Replacing Ruby on Rails Part 2 – Amazing Tooling - zgryw
http://madebymany.com/blog/replacing-rails-part-2-amazing-tooling

======
jpgvm
I don't see how Go makes a good replacement for Rails.

It's insufficiently high-level IMO.

I would consider C# and it's ASP.NET a good replacement. Or Scala's Play, or
Java's Spring. But probably not anything implemented in Go.

There are good reasons for this. Go lacks generics and has to use reflection
as a crutch to match Rails for flexibility.

C# ASP.NET MVC on the other hand I think is probably the best match, in fact I
think it actually might be superior to Rails in many ways.
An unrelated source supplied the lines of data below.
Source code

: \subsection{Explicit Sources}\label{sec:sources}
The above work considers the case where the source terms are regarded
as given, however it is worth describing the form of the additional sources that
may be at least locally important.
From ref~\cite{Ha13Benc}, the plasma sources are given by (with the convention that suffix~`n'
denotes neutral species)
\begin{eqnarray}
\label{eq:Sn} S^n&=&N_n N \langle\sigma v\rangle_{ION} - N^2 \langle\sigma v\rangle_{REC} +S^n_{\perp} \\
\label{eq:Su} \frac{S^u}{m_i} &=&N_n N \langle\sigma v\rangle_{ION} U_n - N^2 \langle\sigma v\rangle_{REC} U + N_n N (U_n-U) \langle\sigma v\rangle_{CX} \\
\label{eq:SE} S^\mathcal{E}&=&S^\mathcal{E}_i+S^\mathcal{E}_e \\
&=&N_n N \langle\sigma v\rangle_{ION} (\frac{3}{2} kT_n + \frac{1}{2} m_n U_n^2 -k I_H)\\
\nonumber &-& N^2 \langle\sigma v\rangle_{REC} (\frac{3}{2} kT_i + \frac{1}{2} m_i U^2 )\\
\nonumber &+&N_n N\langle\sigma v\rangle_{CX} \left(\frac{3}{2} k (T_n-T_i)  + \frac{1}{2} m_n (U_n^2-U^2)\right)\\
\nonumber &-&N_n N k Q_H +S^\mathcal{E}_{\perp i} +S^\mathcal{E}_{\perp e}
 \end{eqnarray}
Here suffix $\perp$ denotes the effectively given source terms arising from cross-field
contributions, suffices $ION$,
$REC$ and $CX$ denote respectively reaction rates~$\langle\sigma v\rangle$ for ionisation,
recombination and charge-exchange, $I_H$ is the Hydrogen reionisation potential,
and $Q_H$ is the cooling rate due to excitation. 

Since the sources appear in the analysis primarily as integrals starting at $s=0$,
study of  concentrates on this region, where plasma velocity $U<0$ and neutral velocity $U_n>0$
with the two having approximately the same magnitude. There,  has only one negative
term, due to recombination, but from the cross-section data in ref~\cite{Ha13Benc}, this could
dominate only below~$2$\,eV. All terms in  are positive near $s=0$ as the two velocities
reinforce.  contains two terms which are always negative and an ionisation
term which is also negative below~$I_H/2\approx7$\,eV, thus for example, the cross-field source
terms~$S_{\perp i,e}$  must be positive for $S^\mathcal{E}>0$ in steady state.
Namely, like Go it is statically typed. However unlike Go it has powerful
polymorphic capabilities in the form of interfaces and generics. Go can only
have generic data structures built into the language, they can not be built as
libraries. C# however has all of it's collections implemented as library code
(though they may be in the std lib like System.Collections).

One might argue Go has great concurrency support, however C# has just as good
concurrency support if not better. C# supports async/await, Task based
concurrency, native threads, various thread pool implementations etc. It's
primary web framework ASP.NET MVC is fully concurrency aware and uses a M:N
request to thread model making use of async IO.

The tooling is even better than Go, Visual Studio and Resharper might cost
money but they are worth what they cost. Gofmt is great, but VS/Resharper can
automatically format C# code. VS can also connect to running processes and
interactively debug them, even remotely. There are tools for decompiling and
working with the bytecode format (MSIL). There are great profilers and
monitoring systems that run on the runtime (AppDynamics is great).

Most of this is true of the Java runtime and Spring/Play also. I am just less
familiar with them.

The point is Go is not great for this in it's current form, there are better
alternatives.